In the era of 10-15–minute appointments (if you’re lucky), the dermatology provider struggles with how best to meet the needs of the patient and have a successful visit that results in a mutually satisfying experience. For example, this can be accomplished relatively easily with the patient who presents with a skin cancer: both the patient and provider agree that a biopsy is needed, the procedure is done, the patient is out the door, and both await the results.

But with the psoriasis patient, many providers may hesitate, knowing that this patient may set back their schedules. Providers fundamentally understand that patients with psoriasis require more time, especially patients who are new to their practice. Why is that? Well, we know that these patients are often misdiagnosed and are usually under-educated regarding their disease and related risk factors. Many are told by other providers that it is simply a “dry skin” condition or “eczema” and that a topical therapy is the only treatment available. However, between the internet and direct-to-consumer advertising, patients are becoming more aware of their disease.

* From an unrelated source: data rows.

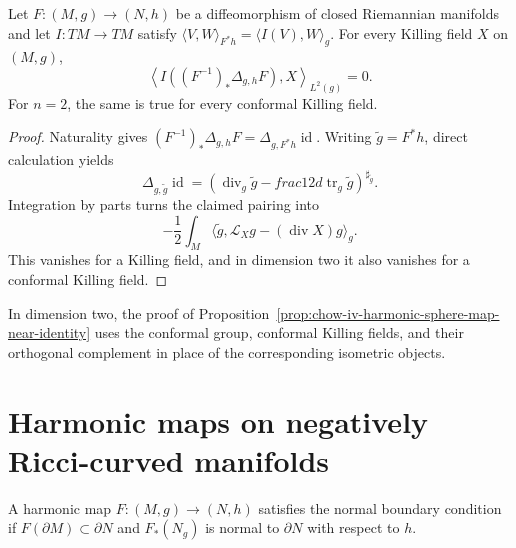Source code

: \begin{lemma}
\label{lem:chow-iv-map-laplacian-killing-orthogonality}

Let \(F:(M,g)\to(N,h)\) be a diffeomorphism of closed Riemannian manifolds and
let \(I:TM\to TM\) satisfy
\(\langle V,W\rangle_{F^*h}=\langle I(V),W\rangle_g\).  For every Killing
field \(X\) on \((M,g)\),
\[
 \left\langle I((F^{-1})_*\Delta_{g,h}F),X\right\rangle_{L^2(g)}=0.
\]
For \(n=2\), the same is true for every conformal Killing field.
\end{lemma}
\begin{proof}
\sketch
Naturality gives \((F^{-1})_*\Delta_{g,h}F=\Delta_{g,F^*h}\operatorname{id}\).
Writing \(\widetilde g=F^*h\), direct calculation yields
\[
 \Delta_{g,\widetilde g}\operatorname{id}
 =\left(\operatorname{div}_g\widetilde g-	frac12d\operatorname{tr}_g\widetilde g\right)^{\sharp_{\widetilde g}}.
\]
Integration by parts turns the claimed pairing into
\[
 -\frac12\int_M
 \langle\widetilde g,\mathcal L_Xg-(\operatorname{div}X)g\rangle_g.
\]
This vanishes for a Killing field, and in dimension two it also vanishes for a
conformal Killing field.
\end{proof}

\begin{remark}
\label{rem:chow-iv-harmonic-two-sphere-near-identity}


In dimension two, the proof of Proposition~\ref{prop:chow-iv-harmonic-sphere-map-near-identity}
uses the conformal group, conformal Killing fields, and their orthogonal
complement in place of the corresponding isometric objects.
\end{remark}

\section{Harmonic maps on negatively Ricci-curved manifolds}

\begin{definition}
\label{def:chow-iv-harmonic-map-normal-boundary-condition}

A harmonic map \(F:(M,g)\to(N,h)\) satisfies the normal boundary condition if
\(F(\partial M)\subset\partial N\) and \(F_*(N_g)\) is normal to \(\partial N\)
with respect to \(h\).
\end{definition}

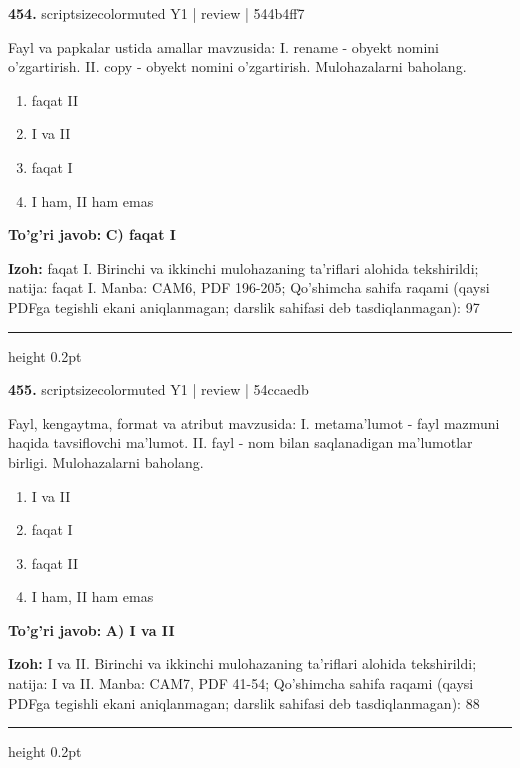 \documentclass[10pt,a4paper]{article}
\begin{document}
{\bfseries\sffamily\color{ink} 454.} {scriptsizecolor{muted} Y1 | review | 544b4ff7}
\par
Fayl va papkalar ustida amallar mavzusida: I. rename - obyekt nomini o'zgartirish. II. copy - obyekt nomini o'zgartirish. Mulohazalarni baholang.
\begin{enumerate}[label=\Alph*),leftmargin=9mm]
\item faqat II
\item I va II
\item faqat I
\item I ham, II ham emas
\end{enumerate}
\begin{tcolorbox}[enhanced,breakable,colback=teal!4,colframe=teal!60!black,boxrule=0.45pt,arc=1.2mm,left=2.7mm,right=2.7mm,top=1.8mm,bottom=1.8mm,before skip=2mm,after skip=2mm]
{\bfseries\sffamily\color{teal}To'g'ri javob:} \textbf{C) faqat I}
\par\smallskip
{\bfseries Izoh:} faqat I. Birinchi va ikkinchi mulohazaning ta'riflari alohida tekshirildi; natija: faqat I. Manba: CAM6, PDF 196-205; Qo'shimcha sahifa raqami (qaysi PDFga tegishli ekani aniqlanmagan; darslik sahifasi deb tasdiqlanmagan): 97
\end{tcolorbox}
\vspace{2mm}\hrule height 0.2pt\vspace{3mm}

{\bfseries\sffamily\color{ink} 455.} {scriptsizecolor{muted} Y1 | review | 54ccaedb}
\par
Fayl, kengaytma, format va atribut mavzusida: I. metama'lumot - fayl mazmuni haqida tavsiflovchi ma'lumot. II. fayl - nom bilan saqlanadigan ma'lumotlar birligi. Mulohazalarni baholang.
\begin{enumerate}[label=\Alph*),leftmargin=9mm]
\item I va II
\item faqat I
\item faqat II
\item I ham, II ham emas
\end{enumerate}
\begin{tcolorbox}[enhanced,breakable,colback=teal!4,colframe=teal!60!black,boxrule=0.45pt,arc=1.2mm,left=2.7mm,right=2.7mm,top=1.8mm,bottom=1.8mm,before skip=2mm,after skip=2mm]
{\bfseries\sffamily\color{teal}To'g'ri javob:} \textbf{A) I va II}
\par\smallskip
{\bfseries Izoh:} I va II. Birinchi va ikkinchi mulohazaning ta'riflari alohida tekshirildi; natija: I va II. Manba: CAM7, PDF 41-54; Qo'shimcha sahifa raqami (qaysi PDFga tegishli ekani aniqlanmagan; darslik sahifasi deb tasdiqlanmagan): 88
\end{tcolorbox}
\vspace{2mm}\hrule height 0.2pt\vspace{3mm}
\end{document}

Unfortunately, much of what the internet teaches is misleading (if not erroneous!). Therefore, it is more important than ever for dermatology providers to take the lead in educating psoriasis patients about their disease.

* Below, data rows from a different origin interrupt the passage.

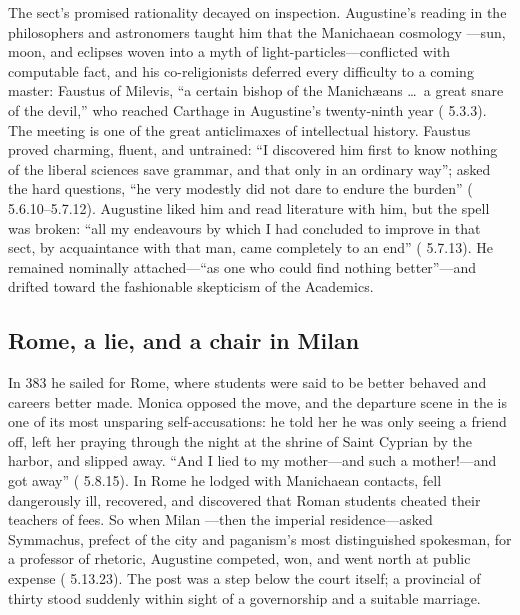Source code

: The sect's promised rationality decayed on inspection. Augustine's reading in
the philosophers and astronomers taught him that the Manichaean cosmology
---sun, moon, and eclipses woven into a myth of light-particles---conflicted
with computable fact, and his co-religionists deferred every difficulty to a
coming master: Faustus of Milevis, ``a certain bishop of the Manich\ae ans
\ldots\ a great snare of the devil,'' who reached Carthage in Augustine's
twenty-ninth year ( 5.3.3). The meeting is one of the great
anticlimaxes of intellectual history. Faustus proved charming, fluent, and
untrained: ``I discovered him first to know nothing of the liberal sciences
save grammar, and that only in an ordinary way''; asked the hard questions,
``he very modestly did not dare to endure the burden'' (
5.6.10--5.7.12). Augustine liked him and read literature with him, but the
spell was broken: ``all my endeavours by which I had concluded to improve in
that sect, by acquaintance with that man, came completely to an end''
( 5.7.13). He remained nominally attached---``as one who
could find nothing better''---and drifted toward the fashionable skepticism
of the Academics.

\subsection{Rome, a lie, and a chair in Milan}

In 383 he sailed for Rome, where students were said to be better behaved and
careers better made. Monica opposed the move, and the departure scene in the
 is one of its most unsparing self-accusations: he told her
he was only seeing a friend off, left her praying through the night at the
shrine of Saint Cyprian by the harbor, and slipped away. ``And I lied to my
mother---and such a mother!---and got away'' ( 5.8.15). In
Rome he lodged with Manichaean contacts, fell dangerously ill, recovered, and
discovered that Roman students cheated their teachers of fees. So when Milan
---then the imperial residence---asked Symmachus, prefect of the city and
paganism's most distinguished spokesman, for a professor of rhetoric,
Augustine competed, won, and went north at public expense
( 5.13.23). The post was a step below the court itself; a
provincial of thirty stood suddenly within sight of a governorship and a
suitable marriage.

Fascinating data from the National Psoriasis Foundation (NPF) tell us that psoriasis patients see an average of 6 providers before finding one that they feel truly listens, empathizes, and provides the care that they are seeking. This is powerful information because it helps us to recognize that these patients are looking for much more than just a diagnosis and treatment option; they are looking for a “conversation” about their disease. Education, so that patients can have a voice in their treatment, is inherent in that conversation.

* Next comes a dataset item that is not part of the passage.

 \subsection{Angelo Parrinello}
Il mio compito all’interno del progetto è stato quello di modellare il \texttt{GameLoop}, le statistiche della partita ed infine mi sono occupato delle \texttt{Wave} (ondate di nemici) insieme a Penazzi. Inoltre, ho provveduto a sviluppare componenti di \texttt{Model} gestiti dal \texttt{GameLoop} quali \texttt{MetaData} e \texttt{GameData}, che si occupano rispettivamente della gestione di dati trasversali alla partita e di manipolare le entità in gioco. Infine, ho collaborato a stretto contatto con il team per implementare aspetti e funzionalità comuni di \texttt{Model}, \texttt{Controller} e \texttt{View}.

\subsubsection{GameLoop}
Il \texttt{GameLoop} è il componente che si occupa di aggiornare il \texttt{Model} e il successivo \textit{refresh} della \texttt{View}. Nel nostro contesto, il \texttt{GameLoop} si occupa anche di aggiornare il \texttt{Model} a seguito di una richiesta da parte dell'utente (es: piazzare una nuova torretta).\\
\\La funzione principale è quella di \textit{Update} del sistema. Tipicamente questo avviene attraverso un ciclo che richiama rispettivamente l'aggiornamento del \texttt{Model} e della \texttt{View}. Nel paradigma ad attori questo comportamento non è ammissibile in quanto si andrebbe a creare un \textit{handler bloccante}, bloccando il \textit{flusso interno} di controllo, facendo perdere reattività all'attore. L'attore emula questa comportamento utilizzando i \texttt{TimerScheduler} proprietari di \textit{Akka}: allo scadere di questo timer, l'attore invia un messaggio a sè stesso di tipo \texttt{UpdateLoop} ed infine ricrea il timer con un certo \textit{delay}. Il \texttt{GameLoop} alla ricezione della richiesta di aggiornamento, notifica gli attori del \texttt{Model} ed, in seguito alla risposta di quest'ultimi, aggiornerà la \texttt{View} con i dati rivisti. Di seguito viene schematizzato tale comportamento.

So what is it that psoriasis patients want to (and need to) hear? First and foremost, patients need to understand that their disease is chronic in nature, and that, currently, there is no cure. However, it is encouraging for them to also hear that this is a disease state in which there are a great number of treatment options and ongoing research. Secondly, there needs to be a strong emphasis that psoriasis is much more than just a skin disease. Discussing the comorbidities associated with psoriatic disease—including cardiovascular disease and psoriatic arthritis—helps to set the framework for discussion regarding treatment options and increases the likelihood of treatment adherence. Patients may be more willing to accept changes in their treatment management plan after understanding the potential link between their skin disease and comorbid conditions. It is also essential to help patients understand that while the skin will regenerate, bones do not: once joint destruction occurs, it is permanent. This is often new (and startling) information for our patients.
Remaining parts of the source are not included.